Excerpts from a dataset
* * * *

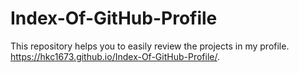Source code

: # Index-Of-GitHub-Profile
This repository helps you to easily review the projects in my profile.
https://hkc1673.github.io/Index-Of-GitHub-Profile/.
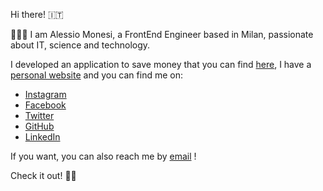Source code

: 
Hi there! 🇮🇹

👨🏻‍💻 I am Alessio Monesi, a FrontEnd Engineer based in Milan, passionate about IT, science and technology.

I developed an application to save money that you can find <a href="https://easy-money-saver.vercel.app/">here</a>, I have a <a href="https://www.alessiomonesi.com">personal website</a> and you can find me on:
<ul>
  <li><a href="https://www.instagram.com/alemone34">Instagram</a></li>
  <li><a href="https://www.facebook.com/alessio.monesi.7">Facebook</a></li>
  <li><a href="https://twitter.com/AlessioMonesi">Twitter</a></li>
  <li><a href="https://www.github.com/monesialessio">GitHub</a></li>
  <li><a href="https://www.linkedin.com/in/alessiomonesi1992">LinkedIn</a></li>
</ul>

If you want, you can also reach me by <a href="mailto:monesi.alessio@gmail.com?subject=Hello!&body=Hi There!">email</a> !

Check it out! ✌🏻
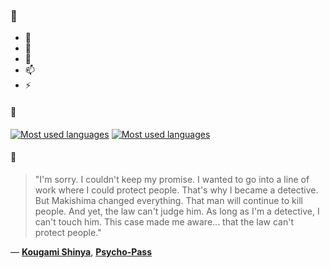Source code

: ### 👋

- 🔭
- 🌱
- 💬
- 📫
- ⚡

#### 🧏

[![Most used languages](https://github-readme-stats-aynah.vercel.app/api/top-langs/?username=aynh&theme=solarized-dark&langs_count=6&layout=compact&hide_title=true)](https://github.com/anuraghazra/github-readme-stats#gh-dark-mode-only)
[![Most used languages](https://github-readme-stats-aynah.vercel.app/api/top-langs/?username=aynh&theme=solarized-light&langs_count=6&layout=compact&hide_title=true)](https://github.com/anuraghazra/github-readme-stats#gh-light-mode-only)

#### 💬

> "I'm sorry. I couldn't keep my promise. I wanted to go into a line of work where I could protect people. That's why I became a detective. But Makishima changed everything. That man will continue to kill people. And yet, the law can't judge him. As long as I'm a detective, I can't touch him. This case made me aware... that the law can't protect people."

&mdash; [**Kougami Shinya**](https://myanimelist.net/character.php?q=Kougami%20Shinya&cat=character), [**Psycho-Pass**](https://myanimelist.net/search/all?q=Psycho-Pass&cat=all)
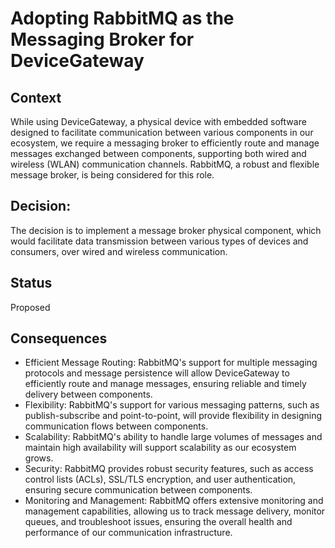 # Adopting RabbitMQ as the Messaging Broker for DeviceGateway

## Context
While using DeviceGateway, a physical device with embedded software designed to 
facilitate communication between various components in our ecosystem, 
we require a messaging broker to efficiently route and manage messages exchanged between components, 
supporting both wired and wireless (WLAN) communication channels. 
RabbitMQ, a robust and flexible message broker, is being considered for this role.

## Decision: 
The decision is to implement a message broker physical component, which would facilitate data transmission between various types of devices and
consumers, over wired and wireless communication.

## Status
Proposed

## Consequences

   * Efficient Message Routing: RabbitMQ's support for multiple messaging protocols and message persistence will allow DeviceGateway to efficiently route and manage messages, ensuring reliable and timely delivery between components.
   * Flexibility: RabbitMQ's support for various messaging patterns, such as publish-subscribe and point-to-point, will provide flexibility in designing communication flows between components.
   * Scalability: RabbitMQ's ability to handle large volumes of messages and maintain high availability will support scalability as our ecosystem grows.
   * Security: RabbitMQ provides robust security features, such as access control lists (ACLs), SSL/TLS encryption, and user authentication, ensuring secure communication between components.
   * Monitoring and Management: RabbitMQ offers extensive monitoring and management capabilities, allowing us to track message delivery, monitor queues, and troubleshoot issues, ensuring the overall health and performance of our communication infrastructure.
   
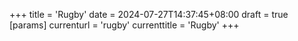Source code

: +++
title = 'Rugby'
date = 2024-07-27T14:37:45+08:00
draft = true
[params]
  currenturl = 'rugby'
  currenttitle = 'Rugby'
+++
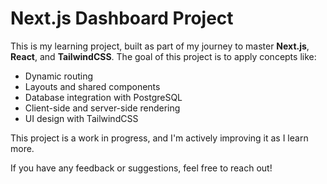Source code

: # Next.js Dashboard Project

This is my learning project, built as part of my journey to master **Next.js**, **React**, and **TailwindCSS**. The goal of this project is to apply concepts like:

- Dynamic routing 
- Layouts and shared components
- Database integration with PostgreSQL
- Client-side and server-side rendering
- UI design with TailwindCSS

This project is a work in progress, and I'm actively improving it as I learn more.

If you have any feedback or suggestions, feel free to reach out!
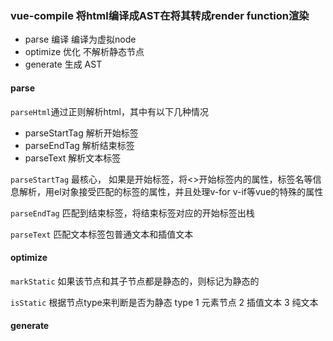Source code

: ### vue-compile 将html编译成AST在将其转成render function渲染

- parse 编译 编译为虚拟node
- optimize 优化 不解析静态节点
- generate 生成 AST

#### parse
`parseHtml`通过正则解析html，其中有以下几种情况
- parseStartTag 解析开始标签
- parseEndTag 解析结束标签
- parseText 解析文本标签


`parseStartTag` 最核心，
如果是开始标签，将<>开始标签内的属性，标签名等信息解析，用el对象接受匹配的标签的属性，并且处理v-for v-if等vue的特殊的属性


`parseEndTag` 匹配到结束标签，将结束标签对应的开始标签出栈

`parseText` 匹配文本标签包普通文本和插值文本


#### optimize
`markStatic` 如果该节点和其子节点都是静态的，则标记为静态的

`isStatic` 根据节点type来判断是否为静态 type 1 元素节点 2 插值文本 3 纯文本


#### generate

* * * *

__Task details__:
The response should repeat every entry above exactly and include none of the pictures.

__Output below__:
Source code

: # Index-Of-GitHub-Profile
This repository helps you to easily review the projects in my profile.
https://hkc1673.github.io/Index-Of-GitHub-Profile/.
Source code

: 
Hi there! 🇮🇹

👨🏻‍💻 I am Alessio Monesi, a FrontEnd Engineer based in Milan, passionate about IT, science and technology.

I developed an application to save money that you can find <a href="https://easy-money-saver.vercel.app/">here</a>, I have a <a href="https://www.alessiomonesi.com">personal website</a> and you can find me on:
<ul>
  <li><a href="https://www.instagram.com/alemone34">Instagram</a></li>
  <li><a href="https://www.facebook.com/alessio.monesi.7">Facebook</a></li>
  <li><a href="https://twitter.com/AlessioMonesi">Twitter</a></li>
  <li><a href="https://www.github.com/monesialessio">GitHub</a></li>
  <li><a href="https://www.linkedin.com/in/alessiomonesi1992">LinkedIn</a></li>
</ul>

If you want, you can also reach me by <a href="mailto:monesi.alessio@gmail.com?subject=Hello!&body=Hi There!">email</a> !

Check it out! ✌🏻
Source code

: ### 👋

- 🔭
- 🌱
- 💬
- 📫
- ⚡

#### 🧏

[![Most used languages](https://github-readme-stats-aynah.vercel.app/api/top-langs/?username=aynh&theme=solarized-dark&langs_count=6&layout=compact&hide_title=true)](https://github.com/anuraghazra/github-readme-stats#gh-dark-mode-only)
[![Most used languages](https://github-readme-stats-aynah.vercel.app/api/top-langs/?username=aynh&theme=solarized-light&langs_count=6&layout=compact&hide_title=true)](https://github.com/anuraghazra/github-readme-stats#gh-light-mode-only)

#### 💬

> "I'm sorry. I couldn't keep my promise. I wanted to go into a line of work where I could protect people. That's why I became a detective. But Makishima changed everything. That man will continue to kill people. And yet, the law can't judge him. As long as I'm a detective, I can't touch him. This case made me aware... that the law can't protect people."

&mdash; [**Kougami Shinya**](https://myanimelist.net/character.php?q=Kougami%20Shinya&cat=character), [**Psycho-Pass**](https://myanimelist.net/search/all?q=Psycho-Pass&cat=all)
 # Adopting RabbitMQ as the Messaging Broker for DeviceGateway

## Context
While using DeviceGateway, a physical device with embedded software designed to 
facilitate communication between various components in our ecosystem, 
we require a messaging broker to efficiently route and manage messages exchanged between components, 
supporting both wired and wireless (WLAN) communication channels. 
RabbitMQ, a robust and flexible message broker, is being considered for this role.

## Decision: 
The decision is to implement a message broker physical component, which would facilitate data transmission between various types of devices and
consumers, over wired and wireless communication.

## Status
Proposed

## Consequences

   * Efficient Message Routing: RabbitMQ's support for multiple messaging protocols and message persistence will allow DeviceGateway to efficiently route and manage messages, ensuring reliable and timely delivery between components.
   * Flexibility: RabbitMQ's support for various messaging patterns, such as publish-subscribe and point-to-point, will provide flexibility in designing communication flows between components.
   * Scalability: RabbitMQ's ability to handle large volumes of messages and maintain high availability will support scalability as our ecosystem grows.
   * Security: RabbitMQ provides robust security features, such as access control lists (ACLs), SSL/TLS encryption, and user authentication, ensuring secure communication between components.
   * Monitoring and Management: RabbitMQ offers extensive monitoring and management capabilities, allowing us to track message delivery, monitor queues, and troubleshoot issues, ensuring the overall health and performance of our communication infrastructure.
   
Source code

: +++
title = 'Rugby'
date = 2024-07-27T14:37:45+08:00
draft = true
[params]
  currenturl = 'rugby'
  currenttitle = 'Rugby'
+++
Source code

: # Next.js Dashboard Project

This is my learning project, built as part of my journey to master **Next.js**, **React**, and **TailwindCSS**. The goal of this project is to apply concepts like:

- Dynamic routing 
- Layouts and shared components
- Database integration with PostgreSQL
- Client-side and server-side rendering
- UI design with TailwindCSS

This project is a work in progress, and I'm actively improving it as I learn more.

If you have any feedback or suggestions, feel free to reach out!
Source code

: ### vue-compile 将html编译成AST在将其转成render function渲染

- parse 编译 编译为虚拟node
- optimize 优化 不解析静态节点
- generate 生成 AST

#### parse
`parseHtml`通过正则解析html，其中有以下几种情况
- parseStartTag 解析开始标签
- parseEndTag 解析结束标签
- parseText 解析文本标签


`parseStartTag` 最核心，
如果是开始标签，将<>开始标签内的属性，标签名等信息解析，用el对象接受匹配的标签的属性，并且处理v-for v-if等vue的特殊的属性


`parseEndTag` 匹配到结束标签，将结束标签对应的开始标签出栈

`parseText` 匹配文本标签包普通文本和插值文本


#### optimize
`markStatic` 如果该节点和其子节点都是静态的，则标记为静态的

`isStatic` 根据节点type来判断是否为静态 type 1 元素节点 2 插值文本 3 纯文本


#### generate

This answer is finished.